### What is being asked:
The records below hold a stretch from the line with "- Arrêté du 4 février 2011 - art. 14 (V)" through the line with "- Code de l'éducation - art. L632-1 (V)"; return exactly those lines, ends included, and nothing more.

### Data under study:

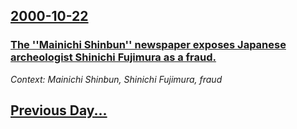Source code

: ## [2000-10-22](/news/2000/10/22/index.md)

### [ The ''Mainichi Shinbun'' newspaper exposes Japanese archeologist Shinichi Fujimura as a fraud.](/news/2000/10/22/the-mainichi-shinbun-newspaper-exposes-japanese-archeologist-shinichi-fujimura-as-a-fraud.md)
_Context: Mainichi Shinbun, Shinichi Fujimura, fraud_

## [Previous Day...](/news/2000/10/21/index.md)

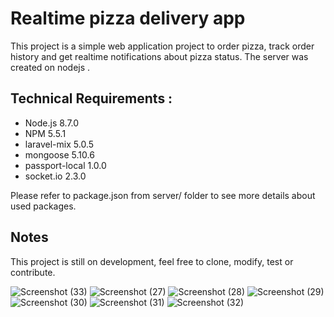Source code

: <h1> Realtime pizza delivery app </h1>
This project is a  simple web application project to order pizza, track order history and get realtime notifications about pizza status.
The server was created on nodejs . 
<h2>Technical Requirements : </h2>
<ul>
<li> Node.js 8.7.0 </li>
<li> NPM 5.5.1 </li>
<li> laravel-mix 5.0.5 </li>
<li> mongoose 5.10.6 </li>
<li> passport-local 1.0.0 </li>
<li> socket.io 2.3.0 </li>
</ul>
Please refer to package.json from server/ folder  to see more details about used packages.
<h2> Notes </h2>
This project is still on development, feel free to clone, modify, test or contribute.


![Screenshot (33)](https://user-images.githubusercontent.com/69107931/94344267-b1bdab80-003b-11eb-8882-78510700d8de.png)
![Screenshot (27)](https://user-images.githubusercontent.com/69107931/94344273-beda9a80-003b-11eb-9124-216fbedef9e6.png)
![Screenshot (28)](https://user-images.githubusercontent.com/69107931/94344280-c601a880-003b-11eb-83f5-1a489f011d34.png)
![Screenshot (29)](https://user-images.githubusercontent.com/69107931/94344286-c9952f80-003b-11eb-8ca4-abc8c6a54473.png)
![Screenshot (30)](https://user-images.githubusercontent.com/69107931/94344289-cd28b680-003b-11eb-96cd-b34409e6f64d.png)
![Screenshot (31)](https://user-images.githubusercontent.com/69107931/94344292-d2860100-003b-11eb-8b88-685bbe38d935.png)
![Screenshot (32)](https://user-images.githubusercontent.com/69107931/94344295-d87be200-003b-11eb-9f4d-a662818ae8b2.png)
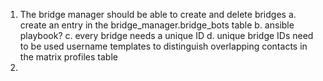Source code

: 1. The bridge manager should be able to create and delete bridges
    a. create an entry in the bridge_manager.bridge_bots table
    b. ansible playbook?
    c. every bridge needs a unique ID
    d. unique bridge IDs need to be used username templates to distinguish overlapping contacts in the matrix profiles table
2. 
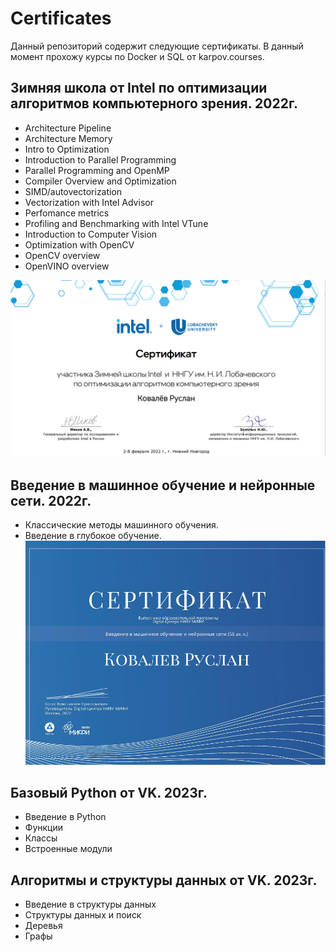 # Certificates
Данный репозиторий содержит следующие сертификаты. В данный момент прохожу курсы по Docker и SQL от karpov.courses.

## Зимняя школа от Intel по оптимизации алгоритмов компьютерного зрения. 2022г.
  - Architecture Pipeline
  - Architecture Memory
  - Intro to Optimization
  - Introduction to Parallel Programming
  - Parallel Programming and OpenMP
  - Compiler Overview and Optimization
  - SIMD/autovectorization
  - Vectorization with Intel Advisor
  - Perfomance metrics
  - Profiling and Benchmarking with Intel VTune
  - Introduction to Computer Vision
  - Optimization with OpenCV
  - OpenCV overview
  - OpenVINO overview

![Intel!](Intel.png)

## Введение в машинное обучение и нейронные сети. 2022г.
  - Классические методы машинного обучения.
  - Введение в глубокое обучение.
![Miphi_1!](мифи1.png)

## Базовый Python от VK. 2023г.
  - Введение в Python
  - Функции
  - Классы
  - Встроенные модули

## Алгоритмы и структуры данных от VK. 2023г.

  - Введение в структуры данных
  - Структуры данных и поиск
  - Деревья
  - Графы
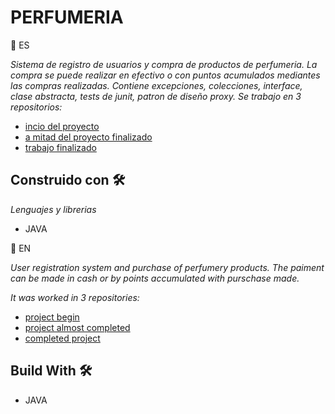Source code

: # PERFUMERIA

💬 ES

_Sistema de registro de usuarios y compra de productos de perfumeria. La compra se puede realizar
en efectivo o con puntos acumulados mediantes las compras realizadas.
Contiene excepciones, colecciones, interface, clase abstracta, tests de junit, patron de diseño proxy._
_Se trabajo en 3 repositorios:_

* [incio del proyecto](https://github.com/brendaffunchio/perfumeria)
* [a mitad del proyecto finalizado](https://github.com/fariddarrechon1/perfumeria3)
* [trabajo finalizado](https://github.com/julieta96/Perfumeria2)

## Construido con 🛠️

_Lenguajes y librerias_

* JAVA

💬 EN

_User registration system and purchase of perfumery products. The paiment can be made in cash or by points accumulated with purschase made._

_It was worked in 3 repositories:_

* [project begin](https://github.com/brendaffunchio/perfumeria)
* [project almost completed](https://github.com/fariddarrechon1/perfumeria3)
* [completed project](https://github.com/julieta96/Perfumeria2)

## Build With 🛠️

* JAVA





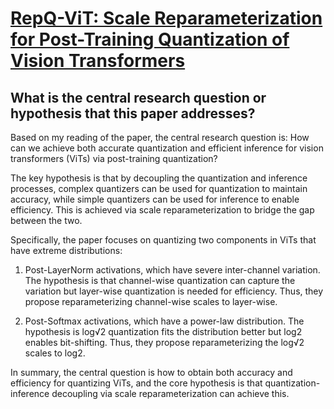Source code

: # [RepQ-ViT: Scale Reparameterization for Post-Training Quantization of   Vision Transformers](https://arxiv.org/abs/2212.08254)

## What is the central research question or hypothesis that this paper addresses?

 Based on my reading of the paper, the central research question is: How can we achieve both accurate quantization and efficient inference for vision transformers (ViTs) via post-training quantization? 

The key hypothesis is that by decoupling the quantization and inference processes, complex quantizers can be used for quantization to maintain accuracy, while simple quantizers can be used for inference to enable efficiency. This is achieved via scale reparameterization to bridge the gap between the two.

Specifically, the paper focuses on quantizing two components in ViTs that have extreme distributions:

1) Post-LayerNorm activations, which have severe inter-channel variation. The hypothesis is that channel-wise quantization can capture the variation but layer-wise quantization is needed for efficiency. Thus, they propose reparameterizing channel-wise scales to layer-wise.

2) Post-Softmax activations, which have a power-law distribution. The hypothesis is log√2 quantization fits the distribution better but log2 enables bit-shifting. Thus, they propose reparameterizing the log√2 scales to log2.

In summary, the central question is how to obtain both accuracy and efficiency for quantizing ViTs, and the core hypothesis is that quantization-inference decoupling via scale reparameterization can achieve this.
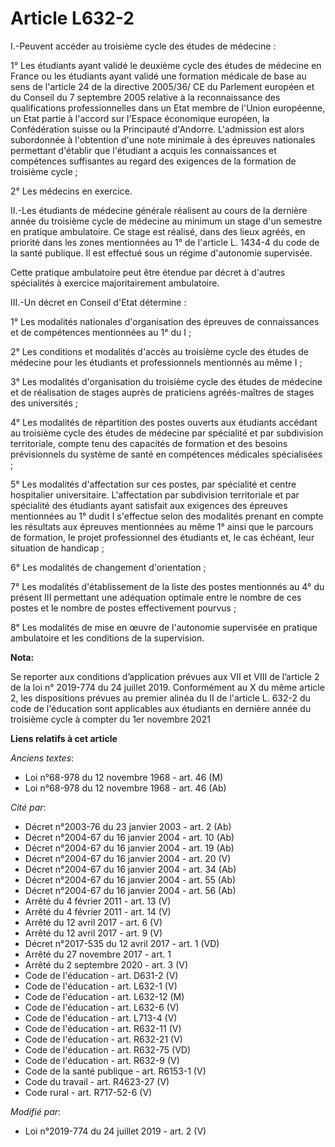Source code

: # Article L632-2

I.-Peuvent accéder au troisième cycle des études de médecine :

1° Les étudiants ayant validé le deuxième cycle des études de médecine en France ou les étudiants ayant validé une formation
médicale de base au sens de l'article 24 de la directive 2005/36/ CE du Parlement européen et du Conseil du 7 septembre 2005
relative à la reconnaissance des qualifications professionnelles dans un Etat membre de l'Union européenne, un Etat partie à
l'accord sur l'Espace économique européen, la Confédération suisse ou la Principauté d'Andorre. L'admission est alors
subordonnée à l'obtention d'une note minimale à des épreuves nationales permettant d'établir que l'étudiant a acquis les
connaissances et compétences suffisantes au regard des exigences de la formation de troisième cycle ;

2° Les médecins en exercice.

II.-Les étudiants de médecine générale réalisent au cours de la dernière année du troisième cycle de médecine au minimum un
stage d'un semestre en pratique ambulatoire. Ce stage est réalisé, dans des lieux agréés, en priorité dans les zones
mentionnées au 1° de l'article L. 1434-4 du code de la santé publique. Il est effectué sous un régime d'autonomie supervisée.

Cette pratique ambulatoire peut être étendue par décret à d'autres spécialités à exercice majoritairement ambulatoire.

III.-Un décret en Conseil d'Etat détermine :

1° Les modalités nationales d'organisation des épreuves de connaissances et de compétences mentionnées au 1° du I ;

2° Les conditions et modalités d'accès au troisième cycle des études de médecine pour les étudiants et professionnels
mentionnés au même I ;

3° Les modalités d'organisation du troisième cycle des études de médecine et de réalisation de stages auprès de praticiens
agréés-maîtres de stages des universités ;

4° Les modalités de répartition des postes ouverts aux étudiants accédant au troisième cycle des études de médecine par
spécialité et par subdivision territoriale, compte tenu des capacités de formation et des besoins prévisionnels du système de
santé en compétences médicales spécialisées ;

5° Les modalités d'affectation sur ces postes, par spécialité et centre hospitalier universitaire. L'affectation par
subdivision territoriale et par spécialité des étudiants ayant satisfait aux exigences des épreuves mentionnées au 1° dudit I
s'effectue selon des modalités prenant en compte les résultats aux épreuves mentionnées au même 1° ainsi que le parcours de
formation, le projet professionnel des étudiants et, le cas échéant, leur situation de handicap ;

6° Les modalités de changement d'orientation ;

7° Les modalités d'établissement de la liste des postes mentionnés au 4° du présent III permettant une adéquation optimale
entre le nombre de ces postes et le nombre de postes effectivement pourvus ;

8° Les modalités de mise en œuvre de l'autonomie supervisée en pratique ambulatoire et les conditions de la supervision.

**Nota:**

Se reporter aux conditions d’application prévues aux VII et VIII de l’article 2 de la loi n° 2019-774 du 24 juillet 2019.
Conformément au X du même article 2, les dispositions prévues au premier alinéa du II de l'article L. 632-2 du code de
l'éducation sont applicables aux étudiants en dernière année du troisième cycle à compter du 1er novembre 2021

**Liens relatifs à cet article**

_Anciens textes_:

  - Loi n°68-978 du 12 novembre 1968 - art. 46 (M)
  - Loi n°68-978 du 12 novembre 1968 - art. 46 (Ab)

_Cité par_:

  - Décret n°2003-76 du 23 janvier 2003 - art. 2 (Ab)
  - Décret n°2004-67 du 16 janvier 2004 - art. 10 (Ab)
  - Décret n°2004-67 du 16 janvier 2004 - art. 19 (Ab)
  - Décret n°2004-67 du 16 janvier 2004 - art. 20 (V)
  - Décret n°2004-67 du 16 janvier 2004 - art. 34 (Ab)
  - Décret n°2004-67 du 16 janvier 2004 - art. 55 (Ab)
  - Décret n°2004-67 du 16 janvier 2004 - art. 56 (Ab)
  - Arrêté du 4 février 2011 - art. 13 (V)
  - Arrêté du 4 février 2011 - art. 14 (V)
  - Arrêté du 12 avril 2017 - art. 6 (V)
  - Arrêté du 12 avril 2017 - art. 9 (V)
  - Décret n°2017-535 du 12 avril 2017 - art. 1 (VD)
  - Arrêté du 27 novembre 2017 - art. 1
  - Arrêté du 2 septembre 2020 - art. 3 (V)
  - Code de l'éducation - art. D631-2 (V)
  - Code de l'éducation - art. L632-1 (V)
  - Code de l'éducation - art. L632-12 (M)
  - Code de l'éducation - art. L632-6 (V)
  - Code de l'éducation - art. L713-4 (V)
  - Code de l'éducation - art. R632-11 (V)
  - Code de l'éducation - art. R632-21 (V)
  - Code de l'éducation - art. R632-75 (VD)
  - Code de l'éducation - art. R632-9 (V)
  - Code de la santé publique - art. R6153-1 (V)
  - Code du travail - art. R4623-27 (V)
  - Code rural - art. R717-52-6 (V)

_Modifié par_:

  - Loi n°2019-774 du 24 juillet 2019 - art. 2 (V)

### Exercise solution:
  - Arrêté du 4 février 2011 - art. 14 (V)
  - Arrêté du 12 avril 2017 - art. 6 (V)
  - Arrêté du 12 avril 2017 - art. 9 (V)
  - Décret n°2017-535 du 12 avril 2017 - art. 1 (VD)
  - Arrêté du 27 novembre 2017 - art. 1
  - Arrêté du 2 septembre 2020 - art. 3 (V)
  - Code de l'éducation - art. D631-2 (V)
  - Code de l'éducation - art. L632-1 (V)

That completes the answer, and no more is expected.